(Items listed in a dataset)
^^^^^^^^

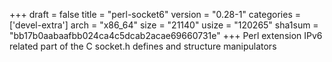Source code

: +++
draft = false
title = "perl-socket6"
version = "0.28-1"
categories = ['devel-extra']
arch = "x86_64"
size = "21140"
usize = "120265"
sha1sum = "bb17b0aabaafbb024ca4c5dcab2acae69660731e"
+++
Perl extension IPv6 related part of the C socket.h defines and structure manipulators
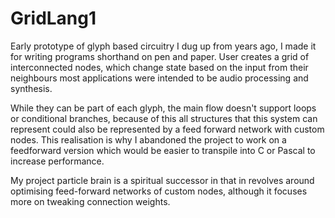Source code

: # GridLang1
Early prototype of glyph based circuitry I dug up from years ago, I made it for writing programs shorthand on pen and paper.
User creates a grid of interconnected nodes, which change state based on the input from their neighbours most applications were intended to be audio processing and synthesis.

While they can be part of each glyph, the main flow doesn't support loops or conditional branches, because of this all structures that this system can represent could also be represented by a feed forward network with custom nodes. This realisation is why I abandoned the project to work on a feedforward version which would be easier to transpile into C or Pascal to increase performance.

My project particle brain is a spiritual successor in that in revolves around optimising feed-forward networks of custom nodes, although it focuses more on tweaking connection weights.
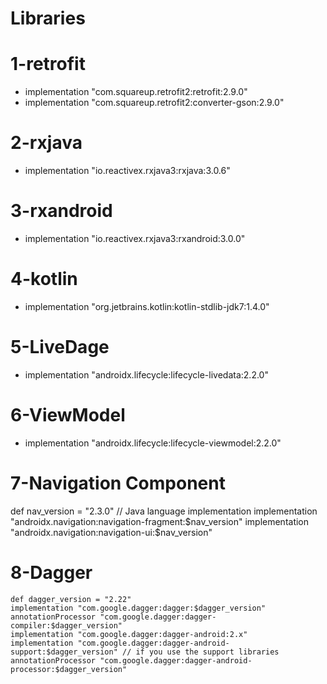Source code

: # Libraries

# 1-retrofit
- implementation "com.squareup.retrofit2:retrofit:2.9.0"
- implementation "com.squareup.retrofit2:converter-gson:2.9.0"

# 2-rxjava
-  implementation "io.reactivex.rxjava3:rxjava:3.0.6"

# 3-rxandroid
- implementation "io.reactivex.rxjava3:rxandroid:3.0.0"

# 4-kotlin
- implementation "org.jetbrains.kotlin:kotlin-stdlib-jdk7:1.4.0"

# 5-LiveDage
- implementation "androidx.lifecycle:lifecycle-livedata:2.2.0"

# 6-ViewModel
- implementation "androidx.lifecycle:lifecycle-viewmodel:2.2.0"

# 7-Navigation Component
  def nav_version = "2.3.0"
  // Java language implementation
  implementation "androidx.navigation:navigation-fragment:$nav_version"
  implementation "androidx.navigation:navigation-ui:$nav_version"

# 8-Dagger
    def dagger_version = "2.22"
    implementation "com.google.dagger:dagger:$dagger_version"
    annotationProcessor "com.google.dagger:dagger-compiler:$dagger_version"
    implementation "com.google.dagger:dagger-android:2.x"
    implementation "com.google.dagger:dagger-android-support:$dagger_version" // if you use the support libraries
    annotationProcessor "com.google.dagger:dagger-android-processor:$dagger_version"
    
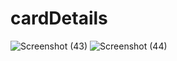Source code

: # cardDetails
![Screenshot (43)](https://user-images.githubusercontent.com/45433443/80314227-f1beff00-880d-11ea-80fa-ae8a324bfa70.png)
![Screenshot (44)](https://user-images.githubusercontent.com/45433443/80314229-f388c280-880d-11ea-9570-a29c0116db1c.png)
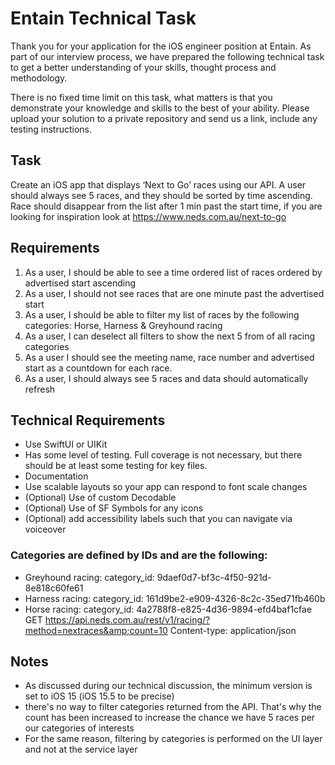 # Entain Technical Task
Thank you for your application for the iOS engineer position at Entain. As part of our interview process, we
have prepared the following technical task to get a better understanding of your skills, thought process and
methodology.

There is no fixed time limit on this task, what matters is that you demonstrate your knowledge and skills to
the best of your ability. Please upload your solution to a private repository and send us a link, include any
testing instructions.
## Task
Create an iOS app that displays ‘Next to Go’ races using our API.
A user should always see 5 races, and they should be sorted by time ascending. Race should disappear
from the list after 1 min past the start time, if you are looking for inspiration look at
https://www.neds.com.au/next-to-go
## Requirements
1. As a user, I should be able to see a time ordered list of races ordered by advertised start ascending
2. As a user, I should not see races that are one minute past the advertised start
3. As a user, I should be able to filter my list of races by the following categories: Horse, Harness &amp;
Greyhound racing
4. As a user, I can deselect all filters to show the next 5 from of all racing categories
5. As a user I should see the meeting name, race number and advertised start as a countdown for
each race.
6. As a user, I should always see 5 races and data should automatically refresh

## Technical Requirements
- Use SwiftUI or UIKit
- Has some level of testing. Full coverage is not necessary, but there should be at least some testing
for key files.
- Documentation
- Use scalable layouts so your app can respond to font scale changes
- (Optional) Use of custom Decodable
- (Optional) Use of SF Symbols for any icons
- (Optional) add accessibility labels such that you can navigate via voiceover

### Categories are defined by IDs and are the following:
- Greyhound racing: category_id: 9daef0d7-bf3c-4f50-921d-8e818c60fe61
- Harness racing: category_id: 161d9be2-e909-4326-8c2c-35ed71fb460b
- Horse racing: category_id: 4a2788f8-e825-4d36-9894-efd4baf1cfae
GET https://api.neds.com.au/rest/v1/racing/?method=nextraces&amp;count=10
Content-type: application/json

## Notes
- As discussed during our technical discussion, the minimum version is set to iOS 15 (iOS 15.5 to be precise)
- there's no way to filter categories returned from the API. That's why the count has been increased to increase the chance we have 5 races per our categories of interests
- For the same reason, filtering by categories is performed on the UI layer and not at the service layer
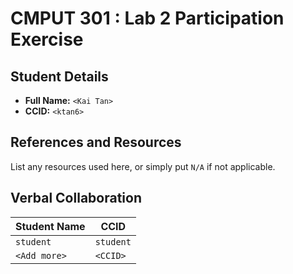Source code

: # CMPUT 301 : Lab 2 Participation Exercise

## Student Details

- **Full Name:** `<Kai Tan>`
- **CCID:** `<ktan6>`

## References and Resources

List any resources used here, or simply put `N/A` if not applicable.

## Verbal Collaboration

| Student Name | CCID      |
| ------------ | --------- |
| `student`    | `student` |
| `<Add more>` | `<CCID>`  |
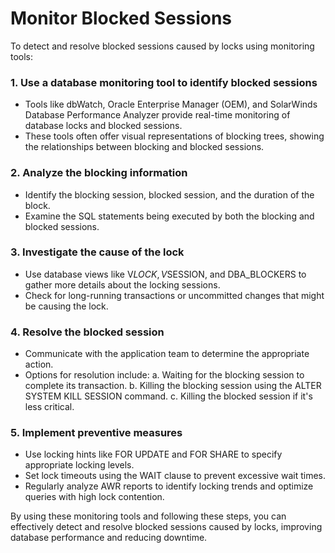 # Monitor Blocked Sessions

To detect and resolve blocked sessions caused by locks using monitoring tools:

### 1. Use a database monitoring tool to identify blocked sessions
   - Tools like dbWatch, Oracle Enterprise Manager (OEM), and SolarWinds Database Performance Analyzer provide real-time monitoring of database locks and blocked sessions.
   - These tools often offer visual representations of blocking trees, showing the relationships between blocking and blocked sessions.

### 2. Analyze the blocking information
   - Identify the blocking session, blocked session, and the duration of the block.
   - Examine the SQL statements being executed by both the blocking and blocked sessions.

### 3. Investigate the cause of the lock
   - Use database views like V$LOCK, V$SESSION, and DBA_BLOCKERS to gather more details about the locking sessions.
   - Check for long-running transactions or uncommitted changes that might be causing the lock.

### 4. Resolve the blocked session
   - Communicate with the application team to determine the appropriate action.
   - Options for resolution include:
     a. Waiting for the blocking session to complete its transaction.
     b. Killing the blocking session using the ALTER SYSTEM KILL SESSION command.
     c. Killing the blocked session if it's less critical.

### 5. Implement preventive measures
   - Use locking hints like FOR UPDATE and FOR SHARE to specify appropriate locking levels.
   - Set lock timeouts using the WAIT clause to prevent excessive wait times.
   - Regularly analyze AWR reports to identify locking trends and optimize queries with high lock contention.

By using these monitoring tools and following these steps, you can effectively detect and resolve blocked sessions caused by locks, improving database performance and reducing downtime.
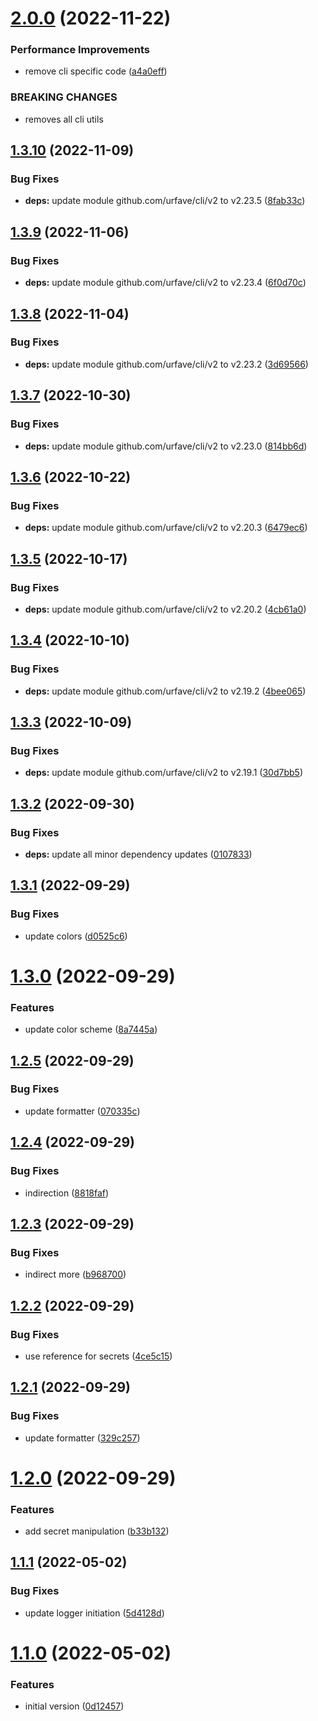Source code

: # [2.0.0](https://gitlab.kilic.dev/libraries/go-utils/compare/v1.3.10...v2.0.0) (2022-11-22)


### Performance Improvements

* remove cli specific code ([a4a0eff](https://gitlab.kilic.dev/libraries/go-utils/commit/a4a0eff791e3ebea76b7fb2cdba0112472980826))


### BREAKING CHANGES

* removes all cli utils

## [1.3.10](https://gitlab.kilic.dev/libraries/go-utils/compare/v1.3.9...v1.3.10) (2022-11-09)


### Bug Fixes

* **deps:** update module github.com/urfave/cli/v2 to v2.23.5 ([8fab33c](https://gitlab.kilic.dev/libraries/go-utils/commit/8fab33cfd5d233e9ccef875b3efa5f41535891e9))

## [1.3.9](https://gitlab.kilic.dev/libraries/go-utils/compare/v1.3.8...v1.3.9) (2022-11-06)


### Bug Fixes

* **deps:** update module github.com/urfave/cli/v2 to v2.23.4 ([6f0d70c](https://gitlab.kilic.dev/libraries/go-utils/commit/6f0d70c223ad49ec1bf29c4e674bca6d6afbfc86))

## [1.3.8](https://gitlab.kilic.dev/libraries/go-utils/compare/v1.3.7...v1.3.8) (2022-11-04)


### Bug Fixes

* **deps:** update module github.com/urfave/cli/v2 to v2.23.2 ([3d69566](https://gitlab.kilic.dev/libraries/go-utils/commit/3d69566d43b02aa990c0ad7679a45970b0fda518))

## [1.3.7](https://gitlab.kilic.dev/libraries/go-utils/compare/v1.3.6...v1.3.7) (2022-10-30)


### Bug Fixes

* **deps:** update module github.com/urfave/cli/v2 to v2.23.0 ([814bb6d](https://gitlab.kilic.dev/libraries/go-utils/commit/814bb6df4f84d172b97808065ce2d8db621e7eba))

## [1.3.6](https://gitlab.kilic.dev/libraries/go-utils/compare/v1.3.5...v1.3.6) (2022-10-22)


### Bug Fixes

* **deps:** update module github.com/urfave/cli/v2 to v2.20.3 ([6479ec6](https://gitlab.kilic.dev/libraries/go-utils/commit/6479ec66b9479a5992f95dd67ea5392d2f4d5576))

## [1.3.5](https://gitlab.kilic.dev/libraries/go-utils/compare/v1.3.4...v1.3.5) (2022-10-17)


### Bug Fixes

* **deps:** update module github.com/urfave/cli/v2 to v2.20.2 ([4cb61a0](https://gitlab.kilic.dev/libraries/go-utils/commit/4cb61a026a5e61eaef9cc4164d7280f43aea5c4f))

## [1.3.4](https://gitlab.kilic.dev/libraries/go-utils/compare/v1.3.3...v1.3.4) (2022-10-10)


### Bug Fixes

* **deps:** update module github.com/urfave/cli/v2 to v2.19.2 ([4bee065](https://gitlab.kilic.dev/libraries/go-utils/commit/4bee065ef56621ab0aaf8b64efd69b834a14a671))

## [1.3.3](https://gitlab.kilic.dev/libraries/go-utils/compare/v1.3.2...v1.3.3) (2022-10-09)


### Bug Fixes

* **deps:** update module github.com/urfave/cli/v2 to v2.19.1 ([30d7bb5](https://gitlab.kilic.dev/libraries/go-utils/commit/30d7bb50a5ef870f2e3cef191a941367ca895041))

## [1.3.2](https://gitlab.kilic.dev/libraries/go-utils/compare/v1.3.1...v1.3.2) (2022-09-30)


### Bug Fixes

* **deps:** update all minor dependency updates ([0107833](https://gitlab.kilic.dev/libraries/go-utils/commit/01078338386e6d60b53fd7930afc0043b7600672))

## [1.3.1](https://gitlab.kilic.dev/libraries/go-utils/compare/v1.3.0...v1.3.1) (2022-09-29)


### Bug Fixes

* update colors ([d0525c6](https://gitlab.kilic.dev/libraries/go-utils/commit/d0525c60312674e3efc9571d335e814f577192eb))

# [1.3.0](https://gitlab.kilic.dev/libraries/go-utils/compare/v1.2.5...v1.3.0) (2022-09-29)


### Features

* update color scheme ([8a7445a](https://gitlab.kilic.dev/libraries/go-utils/commit/8a7445a9a40ebc6fbae7a0101dcd3c1cd2b66afb))

## [1.2.5](https://gitlab.kilic.dev/libraries/go-utils/compare/v1.2.4...v1.2.5) (2022-09-29)


### Bug Fixes

* update formatter ([070335c](https://gitlab.kilic.dev/libraries/go-utils/commit/070335c027e486cf0d582fc39ea250fe8d07646c))

## [1.2.4](https://gitlab.kilic.dev/libraries/go-utils/compare/v1.2.3...v1.2.4) (2022-09-29)


### Bug Fixes

* indirection ([8818faf](https://gitlab.kilic.dev/libraries/go-utils/commit/8818fafe9ddc198a9024a99e61159f72599008ca))

## [1.2.3](https://gitlab.kilic.dev/libraries/go-utils/compare/v1.2.2...v1.2.3) (2022-09-29)


### Bug Fixes

* indirect more ([b968700](https://gitlab.kilic.dev/libraries/go-utils/commit/b968700e12e6a8ce1caeaf3ccc74a03f5a8c813e))

## [1.2.2](https://gitlab.kilic.dev/libraries/go-utils/compare/v1.2.1...v1.2.2) (2022-09-29)


### Bug Fixes

* use reference for secrets ([4ce5c15](https://gitlab.kilic.dev/libraries/go-utils/commit/4ce5c1519c254715680e3f416f5e96c4e87b57e8))

## [1.2.1](https://gitlab.kilic.dev/libraries/go-utils/compare/v1.2.0...v1.2.1) (2022-09-29)


### Bug Fixes

* update formatter ([329c257](https://gitlab.kilic.dev/libraries/go-utils/commit/329c2574142276dc3ae0da41335342983650088d))

# [1.2.0](https://gitlab.kilic.dev/libraries/go-utils/compare/v1.1.2...v1.2.0) (2022-09-29)


### Features

* add secret manipulation ([b33b132](https://gitlab.kilic.dev/libraries/go-utils/commit/b33b132df24ff3acf0bb3705b9d17b33eed1983c))

## [1.1.1](https://gitlab.kilic.dev/libraries/go-utils/compare/v1.1.0...v1.1.1) (2022-05-02)


### Bug Fixes

* update logger initiation ([5d4128d](https://gitlab.kilic.dev/libraries/go-utils/commit/5d4128d932ad87c3064733384b15a3702a398c6b))

# [1.1.0](https://gitlab.kilic.dev/libraries/go-utils/compare/v1.0.0...v1.1.0) (2022-05-02)


### Features

* initial version ([0d12457](https://gitlab.kilic.dev/libraries/go-utils/commit/0d12457cd03a0c4df55ea4811db11fd38e0bdb2d))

^^^^^^^^

* EXERCISE
The answer must consist of each line from the entries that contains the string "this".

* YOUR RESPONSE
While they can be part of each glyph, the main flow doesn't support loops or conditional branches, because of this all structures that this system can represent could also be represented by a feed forward network with custom nodes. This realisation is why I abandoned the project to work on a feedforward version which would be easier to transpile into C or Pascal to increase performance.
There is no fixed time limit on this task, what matters is that you demonstrate your knowledge and skills to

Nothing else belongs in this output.